I've found Waiter Rant through Jason the other day and I've been enjoying reading his tales from the front of the house. Working in a restaurant provides a lot of fodder for stories. Recently we were discussing kitchen pranks, tasks our chef has asked some of our more gullible employees to undertake. Highlights include asking one woman to, "drain the espresso machine" and sending another to, "get the rice stretcher out of storage." I love pranks that sound slightly plausible. There are lots of kitchen gadgets, who knows, maybe somewhere there is a rice stretcher?

We had a good one the other day, but our hapless victim, a culinary intern, had already returned to school. We were going to ask her to, "mix up a batch of okra" to go with the salmon special.
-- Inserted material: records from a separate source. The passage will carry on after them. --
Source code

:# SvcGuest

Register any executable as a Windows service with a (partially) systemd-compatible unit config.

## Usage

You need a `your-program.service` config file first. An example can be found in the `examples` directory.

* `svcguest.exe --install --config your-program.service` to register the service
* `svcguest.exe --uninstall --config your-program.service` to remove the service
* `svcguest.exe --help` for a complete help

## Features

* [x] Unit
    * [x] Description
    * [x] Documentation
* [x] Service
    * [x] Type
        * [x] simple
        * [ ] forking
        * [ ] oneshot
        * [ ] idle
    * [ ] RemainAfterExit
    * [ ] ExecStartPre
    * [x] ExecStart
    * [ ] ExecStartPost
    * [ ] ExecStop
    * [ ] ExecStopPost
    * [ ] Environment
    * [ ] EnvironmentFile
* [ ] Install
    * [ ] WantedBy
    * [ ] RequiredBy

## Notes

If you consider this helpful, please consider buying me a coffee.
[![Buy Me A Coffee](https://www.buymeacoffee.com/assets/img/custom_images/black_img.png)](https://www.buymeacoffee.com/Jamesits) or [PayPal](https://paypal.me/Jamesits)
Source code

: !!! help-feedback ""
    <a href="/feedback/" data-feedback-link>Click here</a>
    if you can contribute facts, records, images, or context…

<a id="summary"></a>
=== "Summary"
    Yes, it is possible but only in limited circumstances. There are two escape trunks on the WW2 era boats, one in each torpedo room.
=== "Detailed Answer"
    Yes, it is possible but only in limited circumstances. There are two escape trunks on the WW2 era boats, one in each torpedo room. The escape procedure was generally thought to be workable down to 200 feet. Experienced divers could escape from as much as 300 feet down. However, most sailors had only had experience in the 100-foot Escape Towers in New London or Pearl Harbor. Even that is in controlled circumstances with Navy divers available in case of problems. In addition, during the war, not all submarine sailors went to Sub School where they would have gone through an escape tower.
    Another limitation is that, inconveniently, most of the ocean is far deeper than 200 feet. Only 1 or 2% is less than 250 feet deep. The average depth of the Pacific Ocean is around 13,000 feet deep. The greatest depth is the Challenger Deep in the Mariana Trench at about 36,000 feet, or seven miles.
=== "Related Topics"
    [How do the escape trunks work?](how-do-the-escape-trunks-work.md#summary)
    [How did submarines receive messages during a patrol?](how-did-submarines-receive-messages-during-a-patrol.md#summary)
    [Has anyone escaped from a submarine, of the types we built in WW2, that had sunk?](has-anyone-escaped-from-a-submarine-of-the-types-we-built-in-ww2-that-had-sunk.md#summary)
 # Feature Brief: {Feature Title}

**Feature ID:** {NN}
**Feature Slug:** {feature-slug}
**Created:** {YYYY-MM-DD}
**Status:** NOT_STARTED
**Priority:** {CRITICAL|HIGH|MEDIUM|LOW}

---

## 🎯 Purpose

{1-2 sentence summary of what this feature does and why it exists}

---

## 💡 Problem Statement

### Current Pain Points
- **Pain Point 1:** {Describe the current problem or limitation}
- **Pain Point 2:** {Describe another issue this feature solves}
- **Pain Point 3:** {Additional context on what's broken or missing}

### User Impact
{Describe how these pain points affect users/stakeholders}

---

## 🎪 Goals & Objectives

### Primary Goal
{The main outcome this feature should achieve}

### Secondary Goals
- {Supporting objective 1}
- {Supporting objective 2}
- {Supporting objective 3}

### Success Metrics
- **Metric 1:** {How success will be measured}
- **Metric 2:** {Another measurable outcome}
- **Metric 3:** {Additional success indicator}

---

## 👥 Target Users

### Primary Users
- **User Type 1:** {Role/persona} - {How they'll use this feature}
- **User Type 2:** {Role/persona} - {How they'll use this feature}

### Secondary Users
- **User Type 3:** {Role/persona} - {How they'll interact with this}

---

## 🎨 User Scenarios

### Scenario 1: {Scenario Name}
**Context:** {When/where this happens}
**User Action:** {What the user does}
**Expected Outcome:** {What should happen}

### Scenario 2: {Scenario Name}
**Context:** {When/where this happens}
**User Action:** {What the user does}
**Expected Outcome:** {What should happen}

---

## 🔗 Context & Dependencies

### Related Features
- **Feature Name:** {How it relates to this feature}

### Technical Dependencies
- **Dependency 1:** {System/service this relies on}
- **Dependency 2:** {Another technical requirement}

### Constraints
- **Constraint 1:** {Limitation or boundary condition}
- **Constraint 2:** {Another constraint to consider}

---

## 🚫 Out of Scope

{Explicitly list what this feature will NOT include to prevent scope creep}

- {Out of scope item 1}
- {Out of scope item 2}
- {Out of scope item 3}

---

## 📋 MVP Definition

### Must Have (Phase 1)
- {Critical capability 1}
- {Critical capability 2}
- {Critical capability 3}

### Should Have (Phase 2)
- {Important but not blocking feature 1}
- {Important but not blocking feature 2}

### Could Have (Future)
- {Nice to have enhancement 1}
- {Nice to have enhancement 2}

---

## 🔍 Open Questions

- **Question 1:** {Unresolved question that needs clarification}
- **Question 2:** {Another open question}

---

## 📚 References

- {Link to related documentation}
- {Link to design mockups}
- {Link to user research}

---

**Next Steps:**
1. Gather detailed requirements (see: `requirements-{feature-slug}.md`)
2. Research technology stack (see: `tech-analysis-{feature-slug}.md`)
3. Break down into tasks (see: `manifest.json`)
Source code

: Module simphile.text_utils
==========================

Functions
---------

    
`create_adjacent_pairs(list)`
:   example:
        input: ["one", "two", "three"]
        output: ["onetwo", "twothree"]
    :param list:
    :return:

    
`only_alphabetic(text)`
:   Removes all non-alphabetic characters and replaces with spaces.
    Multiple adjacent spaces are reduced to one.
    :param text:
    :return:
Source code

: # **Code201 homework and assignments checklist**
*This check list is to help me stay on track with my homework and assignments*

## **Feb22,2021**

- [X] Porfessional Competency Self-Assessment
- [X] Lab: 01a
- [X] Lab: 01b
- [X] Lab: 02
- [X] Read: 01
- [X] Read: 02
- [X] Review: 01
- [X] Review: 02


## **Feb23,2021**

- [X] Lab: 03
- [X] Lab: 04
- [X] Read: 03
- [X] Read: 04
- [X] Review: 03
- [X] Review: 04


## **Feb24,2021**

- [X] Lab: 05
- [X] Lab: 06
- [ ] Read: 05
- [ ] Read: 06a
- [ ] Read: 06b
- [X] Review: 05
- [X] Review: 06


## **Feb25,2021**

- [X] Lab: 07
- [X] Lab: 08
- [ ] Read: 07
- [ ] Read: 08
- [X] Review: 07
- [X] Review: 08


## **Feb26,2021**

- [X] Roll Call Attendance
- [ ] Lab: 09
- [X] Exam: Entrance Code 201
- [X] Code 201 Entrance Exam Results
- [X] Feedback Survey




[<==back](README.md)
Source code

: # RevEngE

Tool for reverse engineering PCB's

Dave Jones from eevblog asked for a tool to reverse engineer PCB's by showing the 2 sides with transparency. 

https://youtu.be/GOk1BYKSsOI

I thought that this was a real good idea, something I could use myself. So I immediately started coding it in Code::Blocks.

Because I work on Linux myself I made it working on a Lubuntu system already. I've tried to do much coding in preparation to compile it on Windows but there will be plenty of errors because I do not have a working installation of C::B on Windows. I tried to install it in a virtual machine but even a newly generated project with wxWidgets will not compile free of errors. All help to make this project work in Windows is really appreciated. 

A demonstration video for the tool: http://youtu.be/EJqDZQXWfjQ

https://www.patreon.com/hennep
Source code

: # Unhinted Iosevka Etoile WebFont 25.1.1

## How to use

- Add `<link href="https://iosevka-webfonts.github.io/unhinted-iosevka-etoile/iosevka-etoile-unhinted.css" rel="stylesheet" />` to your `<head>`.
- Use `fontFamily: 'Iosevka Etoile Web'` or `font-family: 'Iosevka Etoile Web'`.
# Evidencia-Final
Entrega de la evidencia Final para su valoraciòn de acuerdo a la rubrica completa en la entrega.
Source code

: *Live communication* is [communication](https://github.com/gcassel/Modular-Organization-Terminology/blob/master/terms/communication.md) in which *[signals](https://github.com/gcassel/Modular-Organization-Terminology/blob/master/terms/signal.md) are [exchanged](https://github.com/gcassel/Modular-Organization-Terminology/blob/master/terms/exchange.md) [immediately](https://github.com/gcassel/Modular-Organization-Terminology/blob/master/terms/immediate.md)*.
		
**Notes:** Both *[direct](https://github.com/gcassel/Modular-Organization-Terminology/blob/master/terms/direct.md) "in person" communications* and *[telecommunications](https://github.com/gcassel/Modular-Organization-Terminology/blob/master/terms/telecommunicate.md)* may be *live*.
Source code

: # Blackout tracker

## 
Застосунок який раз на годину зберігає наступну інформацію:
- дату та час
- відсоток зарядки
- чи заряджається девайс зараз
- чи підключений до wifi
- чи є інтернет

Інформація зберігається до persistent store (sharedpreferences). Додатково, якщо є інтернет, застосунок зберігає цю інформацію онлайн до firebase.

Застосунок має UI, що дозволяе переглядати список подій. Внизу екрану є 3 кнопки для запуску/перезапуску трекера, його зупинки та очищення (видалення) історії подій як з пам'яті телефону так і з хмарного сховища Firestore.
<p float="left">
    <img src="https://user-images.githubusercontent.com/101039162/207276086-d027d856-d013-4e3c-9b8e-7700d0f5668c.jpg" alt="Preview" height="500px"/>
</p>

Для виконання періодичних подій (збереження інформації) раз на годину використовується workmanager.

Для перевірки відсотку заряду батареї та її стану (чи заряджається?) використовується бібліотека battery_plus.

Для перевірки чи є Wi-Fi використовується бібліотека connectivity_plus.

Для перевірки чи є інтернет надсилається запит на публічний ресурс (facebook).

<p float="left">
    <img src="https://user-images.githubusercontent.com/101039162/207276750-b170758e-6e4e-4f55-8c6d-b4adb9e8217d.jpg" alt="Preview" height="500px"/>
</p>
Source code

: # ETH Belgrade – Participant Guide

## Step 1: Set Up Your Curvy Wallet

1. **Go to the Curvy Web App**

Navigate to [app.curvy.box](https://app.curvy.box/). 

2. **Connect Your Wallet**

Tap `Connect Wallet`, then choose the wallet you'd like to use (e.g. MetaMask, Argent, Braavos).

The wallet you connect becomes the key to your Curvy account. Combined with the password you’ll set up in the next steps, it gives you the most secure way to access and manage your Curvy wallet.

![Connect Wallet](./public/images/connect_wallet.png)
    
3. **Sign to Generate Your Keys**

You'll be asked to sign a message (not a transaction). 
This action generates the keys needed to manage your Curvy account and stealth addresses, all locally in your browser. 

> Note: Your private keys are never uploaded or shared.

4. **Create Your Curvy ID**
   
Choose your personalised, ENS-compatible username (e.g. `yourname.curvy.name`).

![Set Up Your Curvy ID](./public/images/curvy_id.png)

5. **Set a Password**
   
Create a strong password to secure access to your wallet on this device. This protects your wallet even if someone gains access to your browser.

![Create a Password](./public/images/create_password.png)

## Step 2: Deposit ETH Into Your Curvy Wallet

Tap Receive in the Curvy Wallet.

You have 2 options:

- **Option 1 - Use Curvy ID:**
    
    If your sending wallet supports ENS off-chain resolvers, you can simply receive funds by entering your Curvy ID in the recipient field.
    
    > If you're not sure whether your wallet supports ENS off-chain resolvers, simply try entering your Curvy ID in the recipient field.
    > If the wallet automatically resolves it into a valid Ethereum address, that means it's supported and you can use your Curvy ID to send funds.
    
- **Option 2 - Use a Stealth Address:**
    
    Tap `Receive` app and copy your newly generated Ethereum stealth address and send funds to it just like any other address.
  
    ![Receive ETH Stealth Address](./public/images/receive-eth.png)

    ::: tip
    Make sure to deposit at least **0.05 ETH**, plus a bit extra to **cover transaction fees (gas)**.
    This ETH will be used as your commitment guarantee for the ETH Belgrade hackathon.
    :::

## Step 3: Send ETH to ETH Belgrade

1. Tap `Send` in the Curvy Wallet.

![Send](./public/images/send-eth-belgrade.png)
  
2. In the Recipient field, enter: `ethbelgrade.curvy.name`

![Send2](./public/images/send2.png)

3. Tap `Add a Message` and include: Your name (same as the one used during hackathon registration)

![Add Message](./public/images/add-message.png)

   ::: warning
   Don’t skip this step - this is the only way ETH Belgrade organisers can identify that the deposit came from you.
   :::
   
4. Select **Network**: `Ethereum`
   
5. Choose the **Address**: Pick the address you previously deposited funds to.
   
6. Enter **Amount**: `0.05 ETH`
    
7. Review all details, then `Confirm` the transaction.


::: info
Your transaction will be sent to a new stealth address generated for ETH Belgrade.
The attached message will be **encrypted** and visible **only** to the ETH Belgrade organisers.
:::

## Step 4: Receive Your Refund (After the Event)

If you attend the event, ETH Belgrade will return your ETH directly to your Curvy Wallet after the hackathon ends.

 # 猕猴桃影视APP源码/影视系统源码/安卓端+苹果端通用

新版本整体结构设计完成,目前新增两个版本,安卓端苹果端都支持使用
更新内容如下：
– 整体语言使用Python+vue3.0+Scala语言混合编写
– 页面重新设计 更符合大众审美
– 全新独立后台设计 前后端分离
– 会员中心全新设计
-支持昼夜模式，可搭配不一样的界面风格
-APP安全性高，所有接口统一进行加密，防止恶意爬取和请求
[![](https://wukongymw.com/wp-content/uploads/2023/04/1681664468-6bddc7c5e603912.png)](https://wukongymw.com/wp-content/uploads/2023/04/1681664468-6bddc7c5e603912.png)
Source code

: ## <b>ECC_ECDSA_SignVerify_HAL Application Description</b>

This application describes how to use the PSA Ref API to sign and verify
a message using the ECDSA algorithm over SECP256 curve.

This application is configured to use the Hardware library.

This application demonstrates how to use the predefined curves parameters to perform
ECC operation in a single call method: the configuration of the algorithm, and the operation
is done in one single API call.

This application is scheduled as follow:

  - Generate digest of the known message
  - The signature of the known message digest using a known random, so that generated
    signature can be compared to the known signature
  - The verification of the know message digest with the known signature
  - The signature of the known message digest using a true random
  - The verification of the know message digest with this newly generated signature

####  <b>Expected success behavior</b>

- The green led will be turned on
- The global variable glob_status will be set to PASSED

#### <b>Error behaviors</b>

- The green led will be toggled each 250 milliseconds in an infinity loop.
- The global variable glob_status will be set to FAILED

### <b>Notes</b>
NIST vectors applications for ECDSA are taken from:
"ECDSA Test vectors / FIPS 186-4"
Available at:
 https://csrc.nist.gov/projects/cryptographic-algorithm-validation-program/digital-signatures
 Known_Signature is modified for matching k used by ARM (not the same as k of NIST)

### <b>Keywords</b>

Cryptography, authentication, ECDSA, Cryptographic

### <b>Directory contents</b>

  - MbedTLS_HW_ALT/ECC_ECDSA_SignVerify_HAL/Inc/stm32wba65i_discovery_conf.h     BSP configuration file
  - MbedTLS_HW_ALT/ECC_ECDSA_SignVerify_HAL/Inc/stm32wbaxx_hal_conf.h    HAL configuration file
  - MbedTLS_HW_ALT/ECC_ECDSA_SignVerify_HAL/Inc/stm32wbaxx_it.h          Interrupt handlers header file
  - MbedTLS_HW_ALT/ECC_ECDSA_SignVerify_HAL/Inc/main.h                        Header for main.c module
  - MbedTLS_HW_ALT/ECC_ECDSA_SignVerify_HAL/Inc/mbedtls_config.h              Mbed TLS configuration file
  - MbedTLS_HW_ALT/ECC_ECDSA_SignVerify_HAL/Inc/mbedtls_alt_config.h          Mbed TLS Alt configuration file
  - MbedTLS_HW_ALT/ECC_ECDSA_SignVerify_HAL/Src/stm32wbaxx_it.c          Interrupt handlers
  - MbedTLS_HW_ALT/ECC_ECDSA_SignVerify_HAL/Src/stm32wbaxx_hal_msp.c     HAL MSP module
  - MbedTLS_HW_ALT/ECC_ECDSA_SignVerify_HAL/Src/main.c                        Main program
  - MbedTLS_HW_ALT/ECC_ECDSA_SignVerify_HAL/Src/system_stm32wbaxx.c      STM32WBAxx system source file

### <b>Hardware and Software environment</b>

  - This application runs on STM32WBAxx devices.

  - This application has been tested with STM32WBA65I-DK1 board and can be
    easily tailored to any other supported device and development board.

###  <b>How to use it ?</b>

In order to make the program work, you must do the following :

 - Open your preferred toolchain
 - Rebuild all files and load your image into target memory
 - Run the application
It would have been priceless to see her paging through the cookbooks to find the recipe.

And of course, I am so gullible that I'd probably fall for one of these tricks if they ever pulled one on me.

Marathon training advice

Well today I finished my final double-digit run before the marathon. Since last Sunday I've run nearly 49 miles! But now it's all downhill from here, nothing more than 9 miles, and aside from that seriously easy short stuff for my taper. Two weeks from tomorrow is the big day! As it nears, I'll post more about my expected outfit and finish time so that if you're in the area and plan to watch the race, you can cheer me on. In the meantime, now's your chance to help me out. Have you run a marathon? Do you have any advice for me? I know the main points: sleep well the night before the night before, eat well, etc. But anything else I need to know? Thanks.

The most magical day

Red Sox Make History by Beating Yankees:

From Fenway Park to Faneuil Hall, from Boston Common to Beacon Hill, the 11th pennant for the Red Sox, the first since 1986, will be remembered as the best for one reason: Beating New York in Yankee Stadium, site of last year's Game 7 meltdown.

This was for Williams and Pesky, for Yastrzemski and Yawkey, for Fisk and Rice and even Buckner and Nomar, just a few of the hundreds who suffered the pain inflicted by their New York neighbors in a rivalry that has become baseball's best.

None of the previous 25 major league teams to fall behind 3-0 even forced a series to seven games. The wild-card Red Sox became only the third of 239 teams in the four major North American leagues to overcome a 3-0 deficit in a best-of-seven series and win…It had been 100 years since Boston last won a pennant in New York on the final possible day, a 3-2 victory in a doubleheader opener at Hilltop Park in 1904.

Indeed it was a very good day.

Once in a lifetime

The Sox come back from 0-3 against the Yankees and I've refrained from posting out of superstition. I've instead watched each game, holding my breath, knocking on wood, and hoping, just hoping. And after game three, I almost even wrote an open letter to the Sox here, but decided against it. Instead, I just lay silent, hoping still. And then last night, a Bellhorn homer. And then tonight, Damon grand slam. And D. Lowe pitching like a freakin' rock star, and not just any rock star, but like Robert Plant or John Lennon, I mean, Rock Star. I did believe. I'll admit that I wavered, but I never faltered. I believed. I take my Sox do or die. And finally, they did! My oh my. World Series. I can hardly wait!!

Kicking my ass

Apparently this is the part of the marathon training that either kills you or makes you strong enough to run 26.2 miles. After yesterday's 20 miler, my schedule demanded 3 miles from my sore tired legs and feet this morning. I've never run a longer 3 miles in my life. And there's no rest for the weary, tomorrow AM calls for 8 miles. Which means that within 48 hours I'll have run 31 miles! I hope I can survive until Wednesday, which is a rest day. Yay rest day! Right now that's seeming very far off. Right now I can't even go down the stairs unless I take them one at a time, like a child. 🙁

20 miles is a very long distance

My marathon training is entering its final three weeks, and November 7th is fast approaching. I set out today for my final really long run, a 20 miler during which I covered a large portion of the Island. You can see the map of my route. I was going to keep updating this after I put the first 10 miler on, but since then I've been running all my long runs in the same general area, and the lines would have gotten all messy. But since this one was to, 'Sconset, the easternmost point in the United States, I thought I'd redo the map. It was a very long run, but I did it, and I'm getting really excited for the marathon!